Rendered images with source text
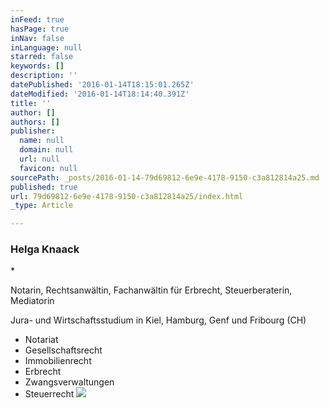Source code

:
 ```yaml
---
inFeed: true
hasPage: true
inNav: false
inLanguage: null
starred: false
keywords: []
description: ''
datePublished: '2016-01-14T18:15:01.265Z'
dateModified: '2016-01-14T18:14:40.391Z'
title: ''
author: []
authors: []
publisher:
  name: null
  domain: null
  url: null
  favicon: null
sourcePath: _posts/2016-01-14-79d69812-6e9e-4178-9150-c3a812814a25.md
published: true
url: 79d69812-6e9e-4178-9150-c3a812814a25/index.html
_type: Article

---
```

### Helga Knaack

\*

Notarin, Rechtsanwältin, Fachanwältin für Erbrecht, Steuerberaterin, Mediatorin 

Jura- und Wirtschaftsstudium in Kiel, Hamburg, Genf und Fribourg (CH)

* Notariat 
* Gesellschaftsrecht 
* Immobilienrecht 
* Erbrecht 
* Zwangsverwaltungen 
* Steuerrecht ![](https://the-grid-user-content.s3-us-west-2.amazonaws.com/80aa5dcd-f9fb-45e2-9ca8-c62d72f0a92a.png)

=== Task prompt ===
Your copy must match the records above exactly, apart from the pictures, which are excluded.

=== Answer ===
Source code

:
 ```yaml
---
inFeed: true
hasPage: true
inNav: false
inLanguage: null
starred: false
keywords: []
description: ''
datePublished: '2016-01-14T18:15:01.265Z'
dateModified: '2016-01-14T18:14:40.391Z'
title: ''
author: []
authors: []
publisher:
  name: null
  domain: null
  url: null
  favicon: null
sourcePath: _posts/2016-01-14-79d69812-6e9e-4178-9150-c3a812814a25.md
published: true
url: 79d69812-6e9e-4178-9150-c3a812814a25/index.html
_type: Article

---
```

### Helga Knaack

\*

Notarin, Rechtsanwältin, Fachanwältin für Erbrecht, Steuerberaterin, Mediatorin 

Jura- und Wirtschaftsstudium in Kiel, Hamburg, Genf und Fribourg (CH)

* Notariat 
* Gesellschaftsrecht 
* Immobilienrecht 
* Erbrecht 
* Zwangsverwaltungen 
* Steuerrecht ![](https://the-grid-user-content.s3-us-west-2.amazonaws.com/80aa5dcd-f9fb-45e2-9ca8-c62d72f0a92a.png)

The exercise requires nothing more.